How do ecological identity, place, and emotion come together in an increasingly globalized world? There is no one answer to this question, but an environmental microsociology approach offers useful insights into the increasingly complex interweave of identity and place. To illustrate, I draw on a case study of the Finca La Bella project in north-central Costa Rica. This unusual piece of land is an ongoing experiment in socio-ecological change and the product of a long-term transnational collaboration. While macro-level sociological theories focus on the large-scale flows that shape global patterns of social interaction (economic, demographic, political, and other), a micro-level interactionist perspective illuminates how those patterns look and are negotiated in the face-to-face spaces of everyday life.

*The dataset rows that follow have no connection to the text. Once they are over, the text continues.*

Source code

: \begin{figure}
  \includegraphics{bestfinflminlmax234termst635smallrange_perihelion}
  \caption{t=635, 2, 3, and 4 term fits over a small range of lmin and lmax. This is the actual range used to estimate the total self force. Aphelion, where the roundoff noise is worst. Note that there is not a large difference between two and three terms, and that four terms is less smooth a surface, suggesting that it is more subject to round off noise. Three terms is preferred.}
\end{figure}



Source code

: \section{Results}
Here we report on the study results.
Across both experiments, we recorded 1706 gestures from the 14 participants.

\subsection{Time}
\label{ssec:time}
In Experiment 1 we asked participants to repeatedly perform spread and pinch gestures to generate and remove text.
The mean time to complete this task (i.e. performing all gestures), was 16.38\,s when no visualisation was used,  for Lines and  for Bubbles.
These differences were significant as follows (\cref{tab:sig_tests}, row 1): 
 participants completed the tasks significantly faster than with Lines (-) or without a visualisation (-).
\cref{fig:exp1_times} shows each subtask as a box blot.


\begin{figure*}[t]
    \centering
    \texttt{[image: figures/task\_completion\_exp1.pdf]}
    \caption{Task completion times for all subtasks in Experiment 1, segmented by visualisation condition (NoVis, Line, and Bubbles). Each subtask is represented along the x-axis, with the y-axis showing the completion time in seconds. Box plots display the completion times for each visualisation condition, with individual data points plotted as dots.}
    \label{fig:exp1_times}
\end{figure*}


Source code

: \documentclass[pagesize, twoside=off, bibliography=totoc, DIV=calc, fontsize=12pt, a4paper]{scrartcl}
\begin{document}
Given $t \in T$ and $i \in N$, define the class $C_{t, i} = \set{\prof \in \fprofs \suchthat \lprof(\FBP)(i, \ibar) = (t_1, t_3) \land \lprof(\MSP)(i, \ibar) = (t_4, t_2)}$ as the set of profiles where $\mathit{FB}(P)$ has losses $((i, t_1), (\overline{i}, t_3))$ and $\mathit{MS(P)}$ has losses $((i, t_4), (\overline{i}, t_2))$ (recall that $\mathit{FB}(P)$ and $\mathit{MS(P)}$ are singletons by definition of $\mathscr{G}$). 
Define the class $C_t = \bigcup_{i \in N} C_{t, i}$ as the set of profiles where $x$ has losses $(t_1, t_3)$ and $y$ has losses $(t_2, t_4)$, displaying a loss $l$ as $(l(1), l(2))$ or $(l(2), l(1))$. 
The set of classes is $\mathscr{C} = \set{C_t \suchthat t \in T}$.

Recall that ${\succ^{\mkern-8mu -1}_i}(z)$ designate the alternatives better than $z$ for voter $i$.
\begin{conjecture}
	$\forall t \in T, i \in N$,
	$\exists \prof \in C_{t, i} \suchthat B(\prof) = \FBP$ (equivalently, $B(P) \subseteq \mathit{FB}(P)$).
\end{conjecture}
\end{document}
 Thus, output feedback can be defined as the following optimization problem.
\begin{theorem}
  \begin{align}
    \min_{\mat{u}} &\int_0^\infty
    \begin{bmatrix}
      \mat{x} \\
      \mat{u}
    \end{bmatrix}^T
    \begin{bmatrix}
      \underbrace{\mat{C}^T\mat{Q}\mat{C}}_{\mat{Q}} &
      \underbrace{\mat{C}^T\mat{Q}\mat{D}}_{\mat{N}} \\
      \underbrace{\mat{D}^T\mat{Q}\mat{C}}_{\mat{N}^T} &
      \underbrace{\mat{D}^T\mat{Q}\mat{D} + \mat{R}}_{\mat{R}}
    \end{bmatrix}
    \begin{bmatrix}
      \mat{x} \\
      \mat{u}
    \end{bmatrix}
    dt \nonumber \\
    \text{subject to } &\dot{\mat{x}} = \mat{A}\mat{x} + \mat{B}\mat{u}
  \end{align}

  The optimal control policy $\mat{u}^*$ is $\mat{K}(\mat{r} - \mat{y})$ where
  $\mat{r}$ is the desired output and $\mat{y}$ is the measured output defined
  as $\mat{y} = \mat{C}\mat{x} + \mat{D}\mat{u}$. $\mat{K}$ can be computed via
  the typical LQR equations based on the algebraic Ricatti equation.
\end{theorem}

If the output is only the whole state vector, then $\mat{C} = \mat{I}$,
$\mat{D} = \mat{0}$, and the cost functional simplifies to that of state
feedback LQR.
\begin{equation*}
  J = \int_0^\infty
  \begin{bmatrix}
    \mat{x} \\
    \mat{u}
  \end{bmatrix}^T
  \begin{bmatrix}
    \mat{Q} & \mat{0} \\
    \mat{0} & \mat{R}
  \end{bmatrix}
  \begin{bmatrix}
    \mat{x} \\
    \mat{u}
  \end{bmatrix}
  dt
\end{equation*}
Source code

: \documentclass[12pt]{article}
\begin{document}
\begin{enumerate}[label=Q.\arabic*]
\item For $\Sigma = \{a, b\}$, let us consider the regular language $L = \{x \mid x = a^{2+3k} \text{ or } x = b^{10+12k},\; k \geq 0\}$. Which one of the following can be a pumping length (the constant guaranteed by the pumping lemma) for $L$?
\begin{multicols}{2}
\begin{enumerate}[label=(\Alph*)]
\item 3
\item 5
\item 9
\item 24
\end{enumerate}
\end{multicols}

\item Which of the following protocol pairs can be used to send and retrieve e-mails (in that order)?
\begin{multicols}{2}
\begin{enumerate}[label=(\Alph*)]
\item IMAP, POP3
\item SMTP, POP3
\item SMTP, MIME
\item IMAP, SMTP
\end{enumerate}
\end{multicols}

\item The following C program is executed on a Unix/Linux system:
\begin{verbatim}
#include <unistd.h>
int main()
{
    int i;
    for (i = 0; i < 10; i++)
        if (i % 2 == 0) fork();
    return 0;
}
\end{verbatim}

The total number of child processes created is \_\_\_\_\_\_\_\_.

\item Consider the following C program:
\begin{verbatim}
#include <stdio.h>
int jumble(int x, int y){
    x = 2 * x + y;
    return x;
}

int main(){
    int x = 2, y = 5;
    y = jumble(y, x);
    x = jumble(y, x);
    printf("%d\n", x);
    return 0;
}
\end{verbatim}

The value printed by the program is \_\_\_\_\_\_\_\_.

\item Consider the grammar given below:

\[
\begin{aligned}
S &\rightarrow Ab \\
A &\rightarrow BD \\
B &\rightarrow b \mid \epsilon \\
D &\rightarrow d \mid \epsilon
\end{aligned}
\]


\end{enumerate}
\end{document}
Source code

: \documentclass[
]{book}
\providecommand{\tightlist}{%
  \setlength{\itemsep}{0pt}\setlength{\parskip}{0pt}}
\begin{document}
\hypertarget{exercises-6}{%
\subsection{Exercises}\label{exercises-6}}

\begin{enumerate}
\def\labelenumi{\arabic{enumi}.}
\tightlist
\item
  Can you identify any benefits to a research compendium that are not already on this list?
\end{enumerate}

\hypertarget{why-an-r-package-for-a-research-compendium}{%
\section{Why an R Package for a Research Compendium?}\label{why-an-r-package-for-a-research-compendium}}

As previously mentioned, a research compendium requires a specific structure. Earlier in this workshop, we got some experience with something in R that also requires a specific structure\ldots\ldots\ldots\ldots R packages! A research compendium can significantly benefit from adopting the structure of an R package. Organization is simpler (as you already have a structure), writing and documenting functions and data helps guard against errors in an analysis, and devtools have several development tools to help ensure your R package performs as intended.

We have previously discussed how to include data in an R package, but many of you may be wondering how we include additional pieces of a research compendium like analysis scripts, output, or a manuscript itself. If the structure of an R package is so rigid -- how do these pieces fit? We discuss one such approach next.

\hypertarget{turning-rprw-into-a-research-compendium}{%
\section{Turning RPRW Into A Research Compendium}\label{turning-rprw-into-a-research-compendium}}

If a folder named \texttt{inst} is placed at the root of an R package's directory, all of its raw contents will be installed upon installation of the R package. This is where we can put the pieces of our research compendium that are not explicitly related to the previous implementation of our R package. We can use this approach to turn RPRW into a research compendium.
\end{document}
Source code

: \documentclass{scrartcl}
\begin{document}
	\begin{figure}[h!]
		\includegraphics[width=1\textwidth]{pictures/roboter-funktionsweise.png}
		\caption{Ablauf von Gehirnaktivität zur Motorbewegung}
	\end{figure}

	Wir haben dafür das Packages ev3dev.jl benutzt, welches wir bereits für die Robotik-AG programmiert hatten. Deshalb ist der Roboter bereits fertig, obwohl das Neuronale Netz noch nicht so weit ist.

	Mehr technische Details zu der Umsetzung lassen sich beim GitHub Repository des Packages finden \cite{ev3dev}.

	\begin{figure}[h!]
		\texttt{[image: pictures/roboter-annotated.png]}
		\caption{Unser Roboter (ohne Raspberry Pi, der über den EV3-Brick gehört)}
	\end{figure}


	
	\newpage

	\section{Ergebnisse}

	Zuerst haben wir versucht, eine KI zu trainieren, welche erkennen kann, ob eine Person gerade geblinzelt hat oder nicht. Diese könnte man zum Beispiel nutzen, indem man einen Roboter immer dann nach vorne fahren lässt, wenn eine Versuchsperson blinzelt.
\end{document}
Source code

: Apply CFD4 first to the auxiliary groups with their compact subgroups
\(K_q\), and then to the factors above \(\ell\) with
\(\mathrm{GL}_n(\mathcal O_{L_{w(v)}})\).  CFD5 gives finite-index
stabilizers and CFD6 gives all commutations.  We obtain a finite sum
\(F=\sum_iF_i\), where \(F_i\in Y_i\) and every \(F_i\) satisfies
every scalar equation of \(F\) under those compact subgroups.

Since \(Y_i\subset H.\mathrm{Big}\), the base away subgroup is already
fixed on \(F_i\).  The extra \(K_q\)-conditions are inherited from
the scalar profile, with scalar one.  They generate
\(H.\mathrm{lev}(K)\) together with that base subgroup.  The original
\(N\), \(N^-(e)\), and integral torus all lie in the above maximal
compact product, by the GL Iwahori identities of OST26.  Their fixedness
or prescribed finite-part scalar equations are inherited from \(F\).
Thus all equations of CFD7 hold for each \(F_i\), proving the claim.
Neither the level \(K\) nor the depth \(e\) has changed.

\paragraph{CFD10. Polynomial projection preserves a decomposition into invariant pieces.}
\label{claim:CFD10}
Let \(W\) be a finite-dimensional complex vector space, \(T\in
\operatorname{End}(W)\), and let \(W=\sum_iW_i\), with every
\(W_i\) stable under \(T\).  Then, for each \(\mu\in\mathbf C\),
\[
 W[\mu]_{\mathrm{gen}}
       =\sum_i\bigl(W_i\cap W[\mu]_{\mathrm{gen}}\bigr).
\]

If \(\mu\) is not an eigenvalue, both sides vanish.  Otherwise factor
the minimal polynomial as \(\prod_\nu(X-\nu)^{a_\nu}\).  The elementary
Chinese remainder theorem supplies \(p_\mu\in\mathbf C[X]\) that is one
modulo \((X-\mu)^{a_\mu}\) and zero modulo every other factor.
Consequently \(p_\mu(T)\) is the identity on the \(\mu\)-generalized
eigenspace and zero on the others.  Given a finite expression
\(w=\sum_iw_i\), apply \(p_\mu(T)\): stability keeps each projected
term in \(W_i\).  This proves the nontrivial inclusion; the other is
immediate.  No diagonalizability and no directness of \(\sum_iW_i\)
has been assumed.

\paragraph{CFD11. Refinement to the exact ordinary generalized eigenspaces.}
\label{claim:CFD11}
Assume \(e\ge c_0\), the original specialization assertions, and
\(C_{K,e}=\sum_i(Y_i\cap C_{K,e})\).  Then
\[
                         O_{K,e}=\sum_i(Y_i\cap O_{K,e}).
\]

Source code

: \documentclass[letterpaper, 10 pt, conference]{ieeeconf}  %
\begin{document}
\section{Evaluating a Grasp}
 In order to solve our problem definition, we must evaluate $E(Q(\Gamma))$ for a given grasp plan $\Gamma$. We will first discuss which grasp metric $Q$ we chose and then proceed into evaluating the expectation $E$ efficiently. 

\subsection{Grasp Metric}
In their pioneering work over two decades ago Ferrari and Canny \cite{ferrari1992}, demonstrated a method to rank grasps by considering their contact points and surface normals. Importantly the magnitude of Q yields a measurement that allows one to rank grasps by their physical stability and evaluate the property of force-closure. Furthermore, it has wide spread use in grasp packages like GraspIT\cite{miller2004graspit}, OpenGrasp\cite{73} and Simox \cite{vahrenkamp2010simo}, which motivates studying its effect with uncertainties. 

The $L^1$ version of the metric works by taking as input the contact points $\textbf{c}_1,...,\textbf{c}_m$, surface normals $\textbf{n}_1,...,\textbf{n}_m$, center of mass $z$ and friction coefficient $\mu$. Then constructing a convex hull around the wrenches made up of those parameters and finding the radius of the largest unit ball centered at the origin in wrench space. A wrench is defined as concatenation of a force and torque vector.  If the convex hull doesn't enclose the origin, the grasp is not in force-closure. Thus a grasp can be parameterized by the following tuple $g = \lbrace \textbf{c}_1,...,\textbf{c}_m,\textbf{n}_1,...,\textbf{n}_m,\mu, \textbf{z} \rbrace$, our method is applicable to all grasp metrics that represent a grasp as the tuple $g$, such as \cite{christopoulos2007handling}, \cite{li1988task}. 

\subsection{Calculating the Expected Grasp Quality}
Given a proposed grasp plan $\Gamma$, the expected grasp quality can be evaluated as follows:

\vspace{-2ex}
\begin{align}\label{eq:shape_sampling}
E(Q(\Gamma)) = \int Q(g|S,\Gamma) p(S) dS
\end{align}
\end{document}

Here, I consider the usefulness of a “sociology of emotions” framework for understanding how the emotion of hope is sustained in small interactional spaces, becoming a “renewable energy” resource for community change and ecological awareness (Collins, 1990; Jasper, 2011; Summers-Effler, 2002). This has particular significance given the intertwined nature of social and ecological sustainability. I also note the emergent meanings of the project for key participants. More broadly, I consider Anthony Giddens’ (1990) notion that modernization and globalization increasingly disembed (uproot) us from local places, but that we are also “re-embedded” in new ways as time and space are rearranged in our everyday experience.